Data extracted from a collection
--

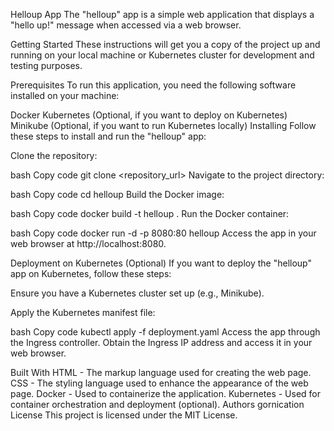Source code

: Helloup App
The "helloup" app is a simple web application that displays a "hello up!" message when accessed via a web browser.

Getting Started
These instructions will get you a copy of the project up and running on your local machine or Kubernetes cluster for development and testing purposes.

Prerequisites
To run this application, you need the following software installed on your machine:

Docker
Kubernetes (Optional, if you want to deploy on Kubernetes)
Minikube (Optional, if you want to run Kubernetes locally)
Installing
Follow these steps to install and run the "helloup" app:

Clone the repository:

bash
Copy code
git clone <repository_url>
Navigate to the project directory:

bash
Copy code
cd helloup
Build the Docker image:

bash
Copy code
docker build -t helloup .
Run the Docker container:

bash
Copy code
docker run -d -p 8080:80 helloup
Access the app in your web browser at http://localhost:8080.

Deployment on Kubernetes (Optional)
If you want to deploy the "helloup" app on Kubernetes, follow these steps:

Ensure you have a Kubernetes cluster set up (e.g., Minikube).

Apply the Kubernetes manifest file:

bash
Copy code
kubectl apply -f deployment.yaml
Access the app through the Ingress controller. Obtain the Ingress IP address and access it in your web browser.

Built With
HTML - The markup language used for creating the web page.
CSS - The styling language used to enhance the appearance of the web page.
Docker - Used to containerize the application.
Kubernetes - Used for container orchestration and deployment (optional).
Authors
gornication
License
This project is licensed under the MIT License.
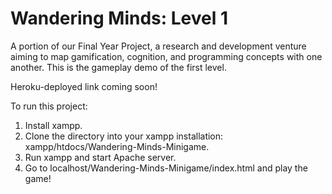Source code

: # Wandering Minds: Level 1
A portion of our Final Year Project, a research and development venture aiming to map gamification, cognition, and programming concepts with one another. This is the gameplay demo of the first level.

Heroku-deployed link coming soon!

To run this project:
1. Install xampp.
2. Clone the directory into your xampp installation: xampp/htdocs/Wandering-Minds-Minigame.
3. Run xampp and start Apache server.
4. Go to localhost/Wandering-Minds-Minigame/index.html and play the game!
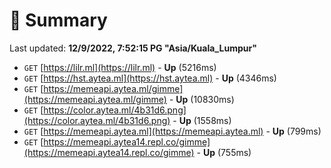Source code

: # 📖 Summary
Last updated: **12/9/2022, 7:52:15 PG "Asia/Kuala_Lumpur"**

- `GET` [https://lilr.ml](https://lilr.ml) - **Up** (5216ms)
- `GET` [https://hst.aytea.ml](https://hst.aytea.ml) - **Up** (4346ms)
- `GET` [https://memeapi.aytea.ml/gimme](https://memeapi.aytea.ml/gimme) - **Up** (10830ms)
- `GET` [https://color.aytea.ml/4b31d6.png](https://color.aytea.ml/4b31d6.png) - **Up** (1558ms)
- `GET` [https://memeapi.aytea.ml](https://memeapi.aytea.ml) - **Up** (799ms)
- `GET` [https://memeapi.aytea14.repl.co/gimme](https://memeapi.aytea14.repl.co/gimme) - **Up** (755ms)
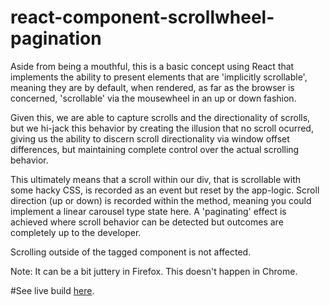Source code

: # react-component-scrollwheel-pagination

Aside from being a mouthful, this is a basic concept using React that implements the ability to present elements that are 'implicitly scrollable', meaning they are by default, when rendered, as far as the browser is concerned, 'scrollable' via the mousewheel in an up or down fashion.

Given this, we are able to capture scrolls and the directionality of scrolls, but we hi-jack this behavior by creating the illusion that no scroll ocurred, giving us the ability to discern scroll directionality via window offset differences, but maintaining complete control over the actual scrolling behavior.

This ultimately means that a scroll within our div, that is scrollable with some hacky CSS, is recorded as an event but reset by the app-logic. Scroll direction (up or down) is recorded within the method, meaning you could implement a linear carousel type state here. A 'paginating' effect is achieved where scroll behavior can be detected but outcomes are completely up to the developer.

Scrolling outside of the tagged component is not affected.

Note: It can be a bit juttery in Firefox. This doesn't happen in Chrome.

#See live build [here](https://franklyt.github.io/react-component-scrollwheel-pagination/).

--

** TASK PROMPT **
The answer should be one number, namely how many lines of the entries above include the string "Minigame".

** ANSWER TO THIS PROBLEM **
2